- **What is required**
Select, from the data, each line where "edges" occurs.

Dataset entries:
+++

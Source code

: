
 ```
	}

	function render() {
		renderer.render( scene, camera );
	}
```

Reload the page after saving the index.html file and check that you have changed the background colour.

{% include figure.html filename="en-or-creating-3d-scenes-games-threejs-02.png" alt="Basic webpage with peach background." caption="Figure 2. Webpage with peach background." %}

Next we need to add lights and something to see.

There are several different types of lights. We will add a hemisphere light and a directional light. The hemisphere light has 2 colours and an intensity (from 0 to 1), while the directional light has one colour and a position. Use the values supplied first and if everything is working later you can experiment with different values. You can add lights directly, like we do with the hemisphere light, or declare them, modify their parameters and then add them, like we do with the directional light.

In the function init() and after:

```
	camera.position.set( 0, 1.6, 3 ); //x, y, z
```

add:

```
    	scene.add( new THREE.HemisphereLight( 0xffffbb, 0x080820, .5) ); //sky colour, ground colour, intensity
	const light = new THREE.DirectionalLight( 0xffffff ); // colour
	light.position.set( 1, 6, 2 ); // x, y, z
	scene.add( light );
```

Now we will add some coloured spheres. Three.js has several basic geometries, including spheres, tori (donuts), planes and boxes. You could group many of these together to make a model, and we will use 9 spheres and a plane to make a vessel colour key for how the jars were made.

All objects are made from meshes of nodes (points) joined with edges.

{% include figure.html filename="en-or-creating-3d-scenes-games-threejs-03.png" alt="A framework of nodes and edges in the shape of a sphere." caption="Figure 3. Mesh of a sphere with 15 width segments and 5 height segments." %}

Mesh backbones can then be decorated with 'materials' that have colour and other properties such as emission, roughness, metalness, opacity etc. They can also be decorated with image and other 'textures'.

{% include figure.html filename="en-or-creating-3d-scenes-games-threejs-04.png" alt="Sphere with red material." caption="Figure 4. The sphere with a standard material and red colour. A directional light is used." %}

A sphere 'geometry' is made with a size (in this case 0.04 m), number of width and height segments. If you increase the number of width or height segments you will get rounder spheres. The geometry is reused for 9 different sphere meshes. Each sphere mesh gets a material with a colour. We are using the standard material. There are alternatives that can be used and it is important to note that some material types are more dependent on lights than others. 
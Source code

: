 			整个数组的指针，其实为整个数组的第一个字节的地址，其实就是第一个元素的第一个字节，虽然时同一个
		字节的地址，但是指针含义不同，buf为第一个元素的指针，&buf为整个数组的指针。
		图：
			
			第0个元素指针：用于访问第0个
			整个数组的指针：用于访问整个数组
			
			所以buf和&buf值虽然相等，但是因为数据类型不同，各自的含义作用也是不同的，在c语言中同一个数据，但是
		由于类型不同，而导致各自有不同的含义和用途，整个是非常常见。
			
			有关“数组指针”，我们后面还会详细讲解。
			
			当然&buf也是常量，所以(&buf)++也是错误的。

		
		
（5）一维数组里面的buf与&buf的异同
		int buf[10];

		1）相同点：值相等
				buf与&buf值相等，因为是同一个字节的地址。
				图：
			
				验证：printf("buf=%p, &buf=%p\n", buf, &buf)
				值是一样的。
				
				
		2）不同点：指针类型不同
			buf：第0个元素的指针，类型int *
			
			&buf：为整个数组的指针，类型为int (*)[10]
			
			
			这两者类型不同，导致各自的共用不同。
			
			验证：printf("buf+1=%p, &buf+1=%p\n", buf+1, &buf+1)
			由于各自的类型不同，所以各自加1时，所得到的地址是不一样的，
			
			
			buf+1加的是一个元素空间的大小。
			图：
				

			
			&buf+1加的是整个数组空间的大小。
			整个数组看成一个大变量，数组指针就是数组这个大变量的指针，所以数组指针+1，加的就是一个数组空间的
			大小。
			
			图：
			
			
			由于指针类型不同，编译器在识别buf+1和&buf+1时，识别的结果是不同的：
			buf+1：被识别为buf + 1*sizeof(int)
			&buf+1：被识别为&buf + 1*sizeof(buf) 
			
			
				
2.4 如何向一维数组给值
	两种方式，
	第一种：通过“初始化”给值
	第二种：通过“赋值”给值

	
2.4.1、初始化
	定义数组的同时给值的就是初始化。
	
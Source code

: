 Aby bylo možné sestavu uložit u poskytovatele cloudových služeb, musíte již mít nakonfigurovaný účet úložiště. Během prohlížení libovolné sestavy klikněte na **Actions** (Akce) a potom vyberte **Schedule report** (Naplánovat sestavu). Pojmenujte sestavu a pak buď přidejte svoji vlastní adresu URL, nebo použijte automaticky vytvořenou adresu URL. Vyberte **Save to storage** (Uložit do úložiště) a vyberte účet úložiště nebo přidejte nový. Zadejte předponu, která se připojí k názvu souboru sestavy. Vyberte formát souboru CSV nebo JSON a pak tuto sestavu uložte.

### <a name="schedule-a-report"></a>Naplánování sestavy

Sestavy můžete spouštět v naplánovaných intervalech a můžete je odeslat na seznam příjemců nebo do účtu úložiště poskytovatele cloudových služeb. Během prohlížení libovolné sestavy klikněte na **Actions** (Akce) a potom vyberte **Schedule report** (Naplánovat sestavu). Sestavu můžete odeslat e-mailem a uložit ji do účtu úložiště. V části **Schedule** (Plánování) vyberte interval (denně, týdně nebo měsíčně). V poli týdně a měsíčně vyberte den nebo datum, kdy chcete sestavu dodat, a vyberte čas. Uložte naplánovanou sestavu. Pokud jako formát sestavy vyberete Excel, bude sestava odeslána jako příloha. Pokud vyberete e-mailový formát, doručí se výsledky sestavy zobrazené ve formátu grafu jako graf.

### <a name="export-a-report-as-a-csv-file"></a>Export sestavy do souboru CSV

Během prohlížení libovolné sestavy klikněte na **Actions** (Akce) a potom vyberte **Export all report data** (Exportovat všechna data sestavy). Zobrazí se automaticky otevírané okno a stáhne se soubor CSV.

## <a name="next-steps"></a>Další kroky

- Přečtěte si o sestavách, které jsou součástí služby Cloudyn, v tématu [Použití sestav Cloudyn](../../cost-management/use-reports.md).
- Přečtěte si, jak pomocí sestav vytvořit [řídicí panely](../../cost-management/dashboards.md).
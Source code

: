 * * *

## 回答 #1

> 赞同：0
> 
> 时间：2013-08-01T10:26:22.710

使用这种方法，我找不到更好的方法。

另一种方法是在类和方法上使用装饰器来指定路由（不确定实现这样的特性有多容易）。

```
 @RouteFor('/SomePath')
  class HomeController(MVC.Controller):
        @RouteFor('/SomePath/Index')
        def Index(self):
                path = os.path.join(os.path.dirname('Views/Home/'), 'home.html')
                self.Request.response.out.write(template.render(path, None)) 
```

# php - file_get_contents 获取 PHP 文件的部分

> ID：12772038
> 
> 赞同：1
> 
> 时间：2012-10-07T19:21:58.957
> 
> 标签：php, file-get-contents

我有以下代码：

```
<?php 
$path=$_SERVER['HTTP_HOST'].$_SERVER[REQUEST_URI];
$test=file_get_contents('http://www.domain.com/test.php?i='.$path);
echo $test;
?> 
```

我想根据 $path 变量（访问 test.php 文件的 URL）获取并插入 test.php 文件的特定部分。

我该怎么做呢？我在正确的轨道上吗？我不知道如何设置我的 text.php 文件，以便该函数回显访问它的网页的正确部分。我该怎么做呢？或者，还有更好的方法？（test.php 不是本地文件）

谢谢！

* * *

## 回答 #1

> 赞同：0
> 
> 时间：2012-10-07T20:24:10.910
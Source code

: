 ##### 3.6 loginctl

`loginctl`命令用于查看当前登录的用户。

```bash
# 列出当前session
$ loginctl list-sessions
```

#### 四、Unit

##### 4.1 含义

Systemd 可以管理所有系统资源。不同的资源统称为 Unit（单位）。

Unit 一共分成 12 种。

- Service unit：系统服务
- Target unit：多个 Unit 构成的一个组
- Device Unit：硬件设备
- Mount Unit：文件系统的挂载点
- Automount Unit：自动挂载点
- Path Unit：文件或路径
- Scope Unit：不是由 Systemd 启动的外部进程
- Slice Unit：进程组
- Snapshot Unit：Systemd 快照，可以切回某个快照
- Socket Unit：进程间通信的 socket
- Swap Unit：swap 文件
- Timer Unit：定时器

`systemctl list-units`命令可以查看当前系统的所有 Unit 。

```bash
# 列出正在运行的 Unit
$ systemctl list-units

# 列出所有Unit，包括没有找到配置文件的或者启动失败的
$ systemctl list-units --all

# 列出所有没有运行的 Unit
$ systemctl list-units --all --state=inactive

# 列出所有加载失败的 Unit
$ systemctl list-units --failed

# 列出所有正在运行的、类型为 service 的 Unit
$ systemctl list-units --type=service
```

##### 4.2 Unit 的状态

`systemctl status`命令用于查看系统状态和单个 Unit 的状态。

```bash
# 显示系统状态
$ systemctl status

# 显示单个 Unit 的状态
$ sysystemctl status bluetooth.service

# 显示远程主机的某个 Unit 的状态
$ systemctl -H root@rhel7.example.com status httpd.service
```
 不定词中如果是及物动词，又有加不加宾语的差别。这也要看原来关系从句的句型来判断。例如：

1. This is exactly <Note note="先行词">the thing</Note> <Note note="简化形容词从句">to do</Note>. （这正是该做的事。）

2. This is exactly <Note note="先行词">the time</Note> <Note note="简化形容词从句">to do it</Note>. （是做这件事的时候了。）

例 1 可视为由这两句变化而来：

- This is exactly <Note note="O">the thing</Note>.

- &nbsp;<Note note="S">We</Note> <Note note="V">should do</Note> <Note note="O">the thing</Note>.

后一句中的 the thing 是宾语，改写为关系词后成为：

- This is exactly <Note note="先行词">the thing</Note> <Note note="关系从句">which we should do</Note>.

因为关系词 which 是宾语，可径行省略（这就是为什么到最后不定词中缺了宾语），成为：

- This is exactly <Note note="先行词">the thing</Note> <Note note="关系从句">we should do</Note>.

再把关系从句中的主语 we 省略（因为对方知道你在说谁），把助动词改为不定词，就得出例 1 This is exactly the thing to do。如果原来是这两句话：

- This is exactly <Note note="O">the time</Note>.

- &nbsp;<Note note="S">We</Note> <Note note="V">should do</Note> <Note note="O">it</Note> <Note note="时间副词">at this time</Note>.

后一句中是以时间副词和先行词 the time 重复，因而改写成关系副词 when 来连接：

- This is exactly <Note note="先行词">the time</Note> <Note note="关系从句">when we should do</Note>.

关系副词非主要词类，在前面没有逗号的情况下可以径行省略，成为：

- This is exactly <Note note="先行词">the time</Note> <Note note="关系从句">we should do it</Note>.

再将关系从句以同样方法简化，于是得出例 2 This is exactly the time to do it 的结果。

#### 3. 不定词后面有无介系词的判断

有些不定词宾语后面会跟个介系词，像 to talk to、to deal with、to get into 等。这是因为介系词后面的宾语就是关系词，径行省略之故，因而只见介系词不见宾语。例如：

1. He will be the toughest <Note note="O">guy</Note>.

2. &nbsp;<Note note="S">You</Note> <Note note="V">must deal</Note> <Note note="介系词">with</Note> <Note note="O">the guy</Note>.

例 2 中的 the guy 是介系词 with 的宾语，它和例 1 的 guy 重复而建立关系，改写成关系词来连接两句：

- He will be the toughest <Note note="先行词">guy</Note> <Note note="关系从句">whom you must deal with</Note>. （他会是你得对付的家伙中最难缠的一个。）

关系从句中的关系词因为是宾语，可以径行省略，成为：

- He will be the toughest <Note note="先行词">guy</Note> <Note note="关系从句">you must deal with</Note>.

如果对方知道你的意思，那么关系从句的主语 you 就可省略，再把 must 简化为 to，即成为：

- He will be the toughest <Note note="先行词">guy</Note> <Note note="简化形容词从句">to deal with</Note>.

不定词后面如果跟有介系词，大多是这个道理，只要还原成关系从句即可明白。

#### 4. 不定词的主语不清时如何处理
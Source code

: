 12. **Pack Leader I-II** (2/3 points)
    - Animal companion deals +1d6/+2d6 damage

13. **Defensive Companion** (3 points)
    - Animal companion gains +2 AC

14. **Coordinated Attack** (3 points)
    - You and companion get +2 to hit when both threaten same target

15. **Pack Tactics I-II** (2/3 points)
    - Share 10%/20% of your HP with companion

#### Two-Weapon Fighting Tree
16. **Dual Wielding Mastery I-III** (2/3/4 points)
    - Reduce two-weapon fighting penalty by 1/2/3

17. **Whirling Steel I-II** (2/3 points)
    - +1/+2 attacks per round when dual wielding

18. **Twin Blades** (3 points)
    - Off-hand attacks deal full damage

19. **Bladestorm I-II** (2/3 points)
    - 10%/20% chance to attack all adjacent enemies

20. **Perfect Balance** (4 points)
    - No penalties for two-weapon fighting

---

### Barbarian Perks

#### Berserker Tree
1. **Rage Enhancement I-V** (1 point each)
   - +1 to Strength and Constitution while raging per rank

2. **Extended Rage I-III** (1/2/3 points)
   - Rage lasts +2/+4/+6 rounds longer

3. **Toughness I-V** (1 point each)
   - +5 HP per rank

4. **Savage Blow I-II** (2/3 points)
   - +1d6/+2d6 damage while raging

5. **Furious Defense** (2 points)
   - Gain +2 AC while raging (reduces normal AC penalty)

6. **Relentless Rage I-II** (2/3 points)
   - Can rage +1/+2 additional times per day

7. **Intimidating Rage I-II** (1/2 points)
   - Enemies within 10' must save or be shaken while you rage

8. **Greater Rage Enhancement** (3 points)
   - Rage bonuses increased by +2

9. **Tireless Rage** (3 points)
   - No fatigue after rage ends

+++

- **Result of this task**
All objects are made from meshes of nodes (points) joined with edges.
{% include figure.html filename="en-or-creating-3d-scenes-games-threejs-03.png" alt="A framework of nodes and edges in the shape of a sphere." caption="Figure 3. Mesh of a sphere with 15 width segments and 5 height segments." %}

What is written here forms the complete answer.